Of course, one the REST folks decide they need security, or transports 
other than HTTP, or standard error handling, or to interpret their XML 
representations as objects, or to model things that don't map neatly 
to virtual file systems, it'll be fun to see REST get more and more 
complex until the next "But this is so much simpler" approach emerges.
There's some truth in that. But they'd have to really, really cock it up 
before it was overcomplicated as the SOAP stack.
Turning to specifics, though:
- What security do you mean other than HTTPS? Roles and stuff?
The usual: encryption and signing.
HTTPS is not truly end to end.
- What transports other than HTTP? If they're so important, why isn't 
anyone using SOAP over them? There are a vanishingly small number of 
uses of SOAP over email, and some SOAP over JMS, but nothing else in any 
serious way.
That is two.
- Standard error handling sounds interesting; it's true that HTTP error 
codes aren't exactly a rich vocabulary. What does SOAP have?
Exceptions/SOAP fault.
- The question of representing XML as objects is a red herring. REST 
moves XML (or JSON or whatever). What you do with that XML is up to you, 
and although it does need to be dealt with, the way that's done doesn't 
need to be uniform across clients, because the interface itself is 
defined in terms of the XML.
Since when has it been an advantage that semantics are not
well defined?
XML and a schema is absolutely necessary if it has to be structured.
- REST has nothing to do with virtual file systems. You're confusing 
meaningful URLs with REST - they're actually *completely* unrelated.
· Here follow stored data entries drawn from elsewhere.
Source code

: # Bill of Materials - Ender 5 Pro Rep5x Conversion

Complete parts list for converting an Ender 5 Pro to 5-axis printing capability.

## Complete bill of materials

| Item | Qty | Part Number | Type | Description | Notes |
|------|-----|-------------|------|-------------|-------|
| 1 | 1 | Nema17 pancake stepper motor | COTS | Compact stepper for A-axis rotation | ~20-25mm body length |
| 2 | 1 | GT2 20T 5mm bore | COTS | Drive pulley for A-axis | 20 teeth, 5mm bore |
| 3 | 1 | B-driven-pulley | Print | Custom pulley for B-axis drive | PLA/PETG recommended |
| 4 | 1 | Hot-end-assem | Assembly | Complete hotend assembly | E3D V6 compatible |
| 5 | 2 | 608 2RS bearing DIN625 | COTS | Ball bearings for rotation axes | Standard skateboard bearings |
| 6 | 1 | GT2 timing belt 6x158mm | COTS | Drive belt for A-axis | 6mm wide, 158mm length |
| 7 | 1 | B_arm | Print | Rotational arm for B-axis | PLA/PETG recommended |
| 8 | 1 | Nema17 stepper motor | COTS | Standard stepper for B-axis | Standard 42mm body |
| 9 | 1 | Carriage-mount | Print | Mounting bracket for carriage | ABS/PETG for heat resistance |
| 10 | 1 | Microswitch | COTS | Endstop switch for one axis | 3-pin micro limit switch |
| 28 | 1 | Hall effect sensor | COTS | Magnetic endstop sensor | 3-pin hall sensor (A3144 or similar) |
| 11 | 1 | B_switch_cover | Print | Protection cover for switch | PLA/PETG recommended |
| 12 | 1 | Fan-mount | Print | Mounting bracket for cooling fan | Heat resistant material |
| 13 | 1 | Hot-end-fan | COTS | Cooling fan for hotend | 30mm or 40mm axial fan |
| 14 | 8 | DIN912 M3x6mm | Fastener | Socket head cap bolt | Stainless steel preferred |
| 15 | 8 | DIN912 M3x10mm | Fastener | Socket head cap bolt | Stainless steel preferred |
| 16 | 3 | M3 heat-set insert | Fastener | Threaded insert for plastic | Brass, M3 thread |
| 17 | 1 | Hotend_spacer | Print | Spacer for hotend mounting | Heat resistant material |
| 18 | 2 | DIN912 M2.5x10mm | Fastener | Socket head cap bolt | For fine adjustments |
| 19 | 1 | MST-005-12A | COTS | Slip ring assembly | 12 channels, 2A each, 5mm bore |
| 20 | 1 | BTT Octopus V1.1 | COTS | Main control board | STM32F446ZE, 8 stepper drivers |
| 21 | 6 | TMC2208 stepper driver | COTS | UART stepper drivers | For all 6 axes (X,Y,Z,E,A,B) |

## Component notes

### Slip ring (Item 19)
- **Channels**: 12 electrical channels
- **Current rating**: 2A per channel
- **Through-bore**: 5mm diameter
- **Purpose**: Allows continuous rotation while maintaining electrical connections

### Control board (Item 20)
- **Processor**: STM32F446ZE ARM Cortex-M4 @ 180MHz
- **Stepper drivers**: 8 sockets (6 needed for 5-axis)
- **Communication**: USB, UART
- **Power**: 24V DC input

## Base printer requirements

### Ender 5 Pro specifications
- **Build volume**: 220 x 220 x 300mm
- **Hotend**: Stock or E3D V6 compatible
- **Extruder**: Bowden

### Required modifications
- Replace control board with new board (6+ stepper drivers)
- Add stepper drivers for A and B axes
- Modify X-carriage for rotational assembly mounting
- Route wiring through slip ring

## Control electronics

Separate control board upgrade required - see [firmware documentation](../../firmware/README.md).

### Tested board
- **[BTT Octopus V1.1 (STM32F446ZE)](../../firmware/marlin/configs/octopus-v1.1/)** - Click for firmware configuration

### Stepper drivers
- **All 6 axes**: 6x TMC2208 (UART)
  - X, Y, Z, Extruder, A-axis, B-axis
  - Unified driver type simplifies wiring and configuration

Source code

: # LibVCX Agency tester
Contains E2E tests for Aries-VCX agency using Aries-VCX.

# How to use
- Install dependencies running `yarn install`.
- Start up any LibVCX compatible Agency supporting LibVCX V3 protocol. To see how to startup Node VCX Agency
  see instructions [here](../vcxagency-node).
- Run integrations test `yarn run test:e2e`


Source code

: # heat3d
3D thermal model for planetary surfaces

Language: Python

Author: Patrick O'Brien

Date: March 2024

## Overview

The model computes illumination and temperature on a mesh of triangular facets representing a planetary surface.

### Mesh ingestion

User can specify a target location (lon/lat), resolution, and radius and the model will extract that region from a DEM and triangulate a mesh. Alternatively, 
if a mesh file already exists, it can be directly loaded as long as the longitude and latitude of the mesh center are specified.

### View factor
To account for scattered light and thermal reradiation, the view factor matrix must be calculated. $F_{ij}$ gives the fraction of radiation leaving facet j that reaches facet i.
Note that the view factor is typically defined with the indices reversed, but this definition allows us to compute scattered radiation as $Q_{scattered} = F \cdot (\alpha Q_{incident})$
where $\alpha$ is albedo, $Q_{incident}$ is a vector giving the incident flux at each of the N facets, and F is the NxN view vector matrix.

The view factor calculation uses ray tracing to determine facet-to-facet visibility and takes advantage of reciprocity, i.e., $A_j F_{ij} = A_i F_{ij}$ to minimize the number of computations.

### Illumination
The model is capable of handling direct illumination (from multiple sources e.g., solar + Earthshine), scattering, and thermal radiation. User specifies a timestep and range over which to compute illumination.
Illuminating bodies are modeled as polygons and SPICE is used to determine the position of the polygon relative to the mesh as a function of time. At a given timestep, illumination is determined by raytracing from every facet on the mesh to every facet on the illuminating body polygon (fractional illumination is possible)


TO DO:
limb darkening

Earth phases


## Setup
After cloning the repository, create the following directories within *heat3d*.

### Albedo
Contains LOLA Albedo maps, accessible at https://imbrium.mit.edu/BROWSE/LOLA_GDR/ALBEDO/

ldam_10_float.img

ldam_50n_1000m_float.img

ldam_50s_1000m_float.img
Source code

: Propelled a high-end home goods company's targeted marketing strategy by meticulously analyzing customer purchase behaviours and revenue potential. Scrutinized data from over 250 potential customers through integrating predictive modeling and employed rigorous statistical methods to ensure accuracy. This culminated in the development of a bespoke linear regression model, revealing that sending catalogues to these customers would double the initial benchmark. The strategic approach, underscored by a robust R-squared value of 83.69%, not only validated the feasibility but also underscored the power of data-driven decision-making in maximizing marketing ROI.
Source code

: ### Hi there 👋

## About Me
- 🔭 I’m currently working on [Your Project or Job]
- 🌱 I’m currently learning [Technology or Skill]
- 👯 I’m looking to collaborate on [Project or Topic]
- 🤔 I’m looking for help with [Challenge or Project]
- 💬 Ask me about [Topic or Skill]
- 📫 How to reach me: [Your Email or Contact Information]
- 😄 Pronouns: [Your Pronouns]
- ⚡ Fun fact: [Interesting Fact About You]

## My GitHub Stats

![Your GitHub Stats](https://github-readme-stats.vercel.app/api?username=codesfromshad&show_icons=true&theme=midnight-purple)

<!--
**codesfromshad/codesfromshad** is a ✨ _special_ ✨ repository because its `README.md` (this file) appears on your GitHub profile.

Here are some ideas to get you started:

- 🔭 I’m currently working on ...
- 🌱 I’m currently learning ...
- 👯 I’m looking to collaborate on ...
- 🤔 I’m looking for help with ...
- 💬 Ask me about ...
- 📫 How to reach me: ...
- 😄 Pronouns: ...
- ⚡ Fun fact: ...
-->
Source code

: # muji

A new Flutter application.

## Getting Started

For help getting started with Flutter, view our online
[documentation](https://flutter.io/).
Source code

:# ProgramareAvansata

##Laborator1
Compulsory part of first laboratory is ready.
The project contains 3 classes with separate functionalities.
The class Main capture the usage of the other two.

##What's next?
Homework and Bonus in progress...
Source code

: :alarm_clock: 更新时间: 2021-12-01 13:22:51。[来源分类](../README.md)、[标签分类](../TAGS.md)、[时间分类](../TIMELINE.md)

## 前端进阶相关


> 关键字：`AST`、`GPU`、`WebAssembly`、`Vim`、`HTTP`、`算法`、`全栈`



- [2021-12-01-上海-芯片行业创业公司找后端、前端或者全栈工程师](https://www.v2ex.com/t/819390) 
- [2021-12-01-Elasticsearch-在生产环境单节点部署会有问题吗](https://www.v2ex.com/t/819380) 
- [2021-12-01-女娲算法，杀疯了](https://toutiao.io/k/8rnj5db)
A 
lot of people thing REST means urls.th.at/look/like/this, but that's 
mistaken. In REST as defined in Fielding's work, URLs are opaque - you 
could write a REST API in which all the URLs looked like /api/d056889d45 
and it would still be REST. In Fielding-approved REST, you never 
construct URLs, you always obtain them from some resource you've been 
served (i think the idea is called 'hyperlinks', you may have heard of 
it), so their structure is never relevant.
Again there is a difference between what is sufficient to be REST and
what is necessary to work well.
A structure for URL is necessary if it has to be structured.
In practice that means hierarchical.
Which can be considered a virtual file system.